One of the most remarkable things about this collection is that it is so complete. You can follow the writer’s development from the beginning of her career through her artistic maturity and into and out of the more experimental phases, accompanying her along all the twists and turns of her mind until she died. There are so few female authors (especially from the middle class, especially mothers) with a body of work that begins at young adulthood and continues into old age, that isn’t interrupted by the necessities of marriage or children or caring for aging parents. There is nothing at all wrong with a writer not writing anymore or taking pauses to do those things—it’s just notable that the gaps you so often find in the work of women because of necessity is not really present here. Editor Benjamin Moser says it best in his introduction: Clarice was a “woman who was not interrupted: a woman who did not start writing late, or stop for marriage or children, or succumb to drugs or suicide. A woman who, like so many male writers, began in her teens and carried on to the end.”

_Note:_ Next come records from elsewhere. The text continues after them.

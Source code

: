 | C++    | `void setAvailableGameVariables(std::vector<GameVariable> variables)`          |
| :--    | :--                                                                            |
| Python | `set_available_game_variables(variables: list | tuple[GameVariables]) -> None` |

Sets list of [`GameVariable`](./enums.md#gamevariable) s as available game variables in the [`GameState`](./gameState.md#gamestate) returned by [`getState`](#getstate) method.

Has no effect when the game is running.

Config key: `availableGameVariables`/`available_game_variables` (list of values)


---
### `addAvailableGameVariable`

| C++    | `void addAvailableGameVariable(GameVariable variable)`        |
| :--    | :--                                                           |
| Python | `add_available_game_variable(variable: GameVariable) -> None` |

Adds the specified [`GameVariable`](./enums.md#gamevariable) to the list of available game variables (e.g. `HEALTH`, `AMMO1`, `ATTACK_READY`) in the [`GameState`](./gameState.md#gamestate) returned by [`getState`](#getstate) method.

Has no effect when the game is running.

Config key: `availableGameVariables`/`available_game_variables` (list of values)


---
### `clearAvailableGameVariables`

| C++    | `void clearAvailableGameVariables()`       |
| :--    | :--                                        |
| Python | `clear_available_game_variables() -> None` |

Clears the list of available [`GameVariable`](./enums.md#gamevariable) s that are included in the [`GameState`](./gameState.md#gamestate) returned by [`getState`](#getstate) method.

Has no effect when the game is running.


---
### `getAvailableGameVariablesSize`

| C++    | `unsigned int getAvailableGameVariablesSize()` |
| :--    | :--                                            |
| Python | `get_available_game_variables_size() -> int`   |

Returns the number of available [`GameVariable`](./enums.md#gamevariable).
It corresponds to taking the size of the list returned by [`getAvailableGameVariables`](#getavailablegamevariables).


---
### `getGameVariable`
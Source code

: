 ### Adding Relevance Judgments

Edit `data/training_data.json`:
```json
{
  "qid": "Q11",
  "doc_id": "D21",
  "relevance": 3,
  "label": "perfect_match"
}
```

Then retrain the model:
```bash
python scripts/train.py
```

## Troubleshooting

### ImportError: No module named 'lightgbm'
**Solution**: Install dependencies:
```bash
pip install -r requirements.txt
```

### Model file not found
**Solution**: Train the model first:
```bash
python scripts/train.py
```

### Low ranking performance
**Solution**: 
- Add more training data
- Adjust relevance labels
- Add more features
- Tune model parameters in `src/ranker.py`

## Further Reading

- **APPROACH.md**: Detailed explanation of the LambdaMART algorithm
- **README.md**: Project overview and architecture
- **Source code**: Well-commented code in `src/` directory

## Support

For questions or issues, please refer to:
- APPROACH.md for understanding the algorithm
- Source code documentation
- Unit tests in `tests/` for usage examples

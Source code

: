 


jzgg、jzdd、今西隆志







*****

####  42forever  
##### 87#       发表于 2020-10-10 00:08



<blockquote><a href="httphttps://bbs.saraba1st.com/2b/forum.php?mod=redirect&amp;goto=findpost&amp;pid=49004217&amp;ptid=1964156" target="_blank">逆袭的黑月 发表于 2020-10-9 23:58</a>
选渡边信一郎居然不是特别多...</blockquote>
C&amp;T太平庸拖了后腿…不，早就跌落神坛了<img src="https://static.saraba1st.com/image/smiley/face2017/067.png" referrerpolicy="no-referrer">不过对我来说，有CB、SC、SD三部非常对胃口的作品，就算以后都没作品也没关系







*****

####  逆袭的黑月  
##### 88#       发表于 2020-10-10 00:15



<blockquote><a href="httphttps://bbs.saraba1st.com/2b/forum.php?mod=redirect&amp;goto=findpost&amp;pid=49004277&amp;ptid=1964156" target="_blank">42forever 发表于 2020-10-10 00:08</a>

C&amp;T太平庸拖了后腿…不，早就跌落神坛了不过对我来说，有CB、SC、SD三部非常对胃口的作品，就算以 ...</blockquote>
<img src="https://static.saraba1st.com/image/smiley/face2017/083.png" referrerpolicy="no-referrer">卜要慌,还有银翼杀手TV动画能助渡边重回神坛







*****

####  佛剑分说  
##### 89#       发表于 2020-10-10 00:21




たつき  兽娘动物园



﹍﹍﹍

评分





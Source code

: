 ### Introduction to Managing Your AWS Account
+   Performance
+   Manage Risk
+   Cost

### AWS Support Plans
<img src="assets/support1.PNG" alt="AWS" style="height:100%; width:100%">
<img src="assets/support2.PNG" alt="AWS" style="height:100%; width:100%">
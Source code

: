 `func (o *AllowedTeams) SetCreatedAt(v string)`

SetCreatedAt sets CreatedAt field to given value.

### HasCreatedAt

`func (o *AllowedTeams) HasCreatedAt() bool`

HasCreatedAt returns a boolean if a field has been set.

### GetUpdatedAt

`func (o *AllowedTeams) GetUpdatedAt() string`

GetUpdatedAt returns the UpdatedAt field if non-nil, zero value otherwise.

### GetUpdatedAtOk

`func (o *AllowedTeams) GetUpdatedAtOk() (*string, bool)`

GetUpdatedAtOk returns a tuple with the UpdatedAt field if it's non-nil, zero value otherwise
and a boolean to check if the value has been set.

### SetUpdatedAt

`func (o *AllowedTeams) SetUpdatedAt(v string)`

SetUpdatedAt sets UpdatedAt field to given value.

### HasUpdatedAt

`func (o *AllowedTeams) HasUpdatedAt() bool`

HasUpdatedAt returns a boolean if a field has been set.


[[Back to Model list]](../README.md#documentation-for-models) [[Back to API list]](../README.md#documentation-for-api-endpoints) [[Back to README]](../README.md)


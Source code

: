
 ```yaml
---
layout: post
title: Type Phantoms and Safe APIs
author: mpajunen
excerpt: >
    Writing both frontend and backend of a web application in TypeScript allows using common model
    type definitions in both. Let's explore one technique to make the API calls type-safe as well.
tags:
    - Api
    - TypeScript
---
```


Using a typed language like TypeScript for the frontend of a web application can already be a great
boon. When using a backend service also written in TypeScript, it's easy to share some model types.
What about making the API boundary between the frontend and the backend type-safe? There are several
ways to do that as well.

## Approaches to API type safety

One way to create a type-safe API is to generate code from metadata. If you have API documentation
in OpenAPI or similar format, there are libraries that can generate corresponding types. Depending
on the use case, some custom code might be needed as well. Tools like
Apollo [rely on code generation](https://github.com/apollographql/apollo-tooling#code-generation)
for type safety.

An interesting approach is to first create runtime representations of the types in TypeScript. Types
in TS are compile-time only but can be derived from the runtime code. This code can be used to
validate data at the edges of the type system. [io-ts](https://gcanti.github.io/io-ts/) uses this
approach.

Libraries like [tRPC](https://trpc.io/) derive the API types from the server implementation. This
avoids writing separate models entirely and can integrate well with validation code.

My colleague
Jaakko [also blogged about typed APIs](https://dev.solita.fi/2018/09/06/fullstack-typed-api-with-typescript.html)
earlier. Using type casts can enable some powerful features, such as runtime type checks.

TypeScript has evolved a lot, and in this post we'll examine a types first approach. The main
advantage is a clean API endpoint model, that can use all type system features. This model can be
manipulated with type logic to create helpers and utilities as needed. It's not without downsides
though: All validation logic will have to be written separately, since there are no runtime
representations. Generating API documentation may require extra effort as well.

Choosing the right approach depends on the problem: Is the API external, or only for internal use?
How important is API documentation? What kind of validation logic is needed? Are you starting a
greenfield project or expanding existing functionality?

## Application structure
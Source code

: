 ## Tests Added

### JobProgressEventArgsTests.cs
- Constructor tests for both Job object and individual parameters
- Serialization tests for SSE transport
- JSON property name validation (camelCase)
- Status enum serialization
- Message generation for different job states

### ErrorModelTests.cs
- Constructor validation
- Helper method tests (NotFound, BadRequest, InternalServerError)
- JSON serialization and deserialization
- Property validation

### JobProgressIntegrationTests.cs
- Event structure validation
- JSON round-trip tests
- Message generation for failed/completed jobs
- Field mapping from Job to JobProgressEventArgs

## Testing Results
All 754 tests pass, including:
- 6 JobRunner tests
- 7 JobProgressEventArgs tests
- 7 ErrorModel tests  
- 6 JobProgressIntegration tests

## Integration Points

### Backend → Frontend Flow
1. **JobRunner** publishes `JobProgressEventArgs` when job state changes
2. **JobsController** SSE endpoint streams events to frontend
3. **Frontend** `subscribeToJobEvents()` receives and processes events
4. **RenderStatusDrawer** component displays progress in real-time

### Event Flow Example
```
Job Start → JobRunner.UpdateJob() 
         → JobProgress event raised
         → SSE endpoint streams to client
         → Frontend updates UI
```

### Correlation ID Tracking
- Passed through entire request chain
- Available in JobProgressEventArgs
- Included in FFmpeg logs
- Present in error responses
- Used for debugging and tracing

That inherent feminist thing happening in the book is also notable in the stories themselves, and while we judges have spent time debating just how accidentally (or maybe not) misogynistic some of the long list might or might not be, there’s no ignoring that the Lispector is simply better at portraying women than pretty much any other candidate (the Ferrante and Nettel being the only real competitors). Lispector gives us the inner lives of women from childhood through very old age. Not only are women underrepresented in literature in general and literature in translation specifically, but when they are present it’s so often as a plot prop or object through which the male characters (or authors) can discover things about themselves. That is not Lispector’s game: her women are real, they wrestle with marriage, they struggle with motherhood, they make art, they are bored, they have affairs, get old, play the “cool girl” game long before Gillian Flynn’s Amy gave it a name in Gone Girl. Lispector’s stories all in one place say: we have always been here.

That’s the macro, now about the micro: Lispector is precise at a word-for-word level. To put on my I-Was-Raised-Southern-Baptist hat, I was constantly put in mind of a verse in the book of Hebrews about the word of God being a double-edged sword that cuts between soul and spirit, between joint and marrow, while reading these stories. She’s doing surgery with sentences. A few tidbits:

Not being devoured is the most perfect of feelings. Not being devoured is the secret goal of an entire life. (“The Smallest Woman in the World”)

I also knew that only a mother can resolve birth, and ours was the love of those who rejoice in loving: I was caught up in the grace of having been allowed to love, bells, bells ringing because I know how to worship. (“The Foreign Legion”)

And out of a whole lifetime, by God, sometimes the only thing that saves a person is error, and I know that we shall not be saved so long as our error is not precious to us. (“Mineirinho”)

I’m going to tell you all a secret; life is fatal. We keep this secret in muteness each faced with ourselves because it’s convenient, otherwise we would make every instant fatal. (“Soul Storm”)

 

And on the translation: well, what an undertaking. To translate the work of a lifetime, to maintain its uniformity without losing the nuances of what changed about her style or tone or voice over time? It’s an admirable feat. Dodson catches that slight, off-kilter weirdness that Lispector’s language has, that low-level-buzz of unease, without being awkward or missing a word or leaving a verbal pothole for the reader to stumble over and cause you to fall out of the story. It’s seamless, it’s strange, it is very, very good.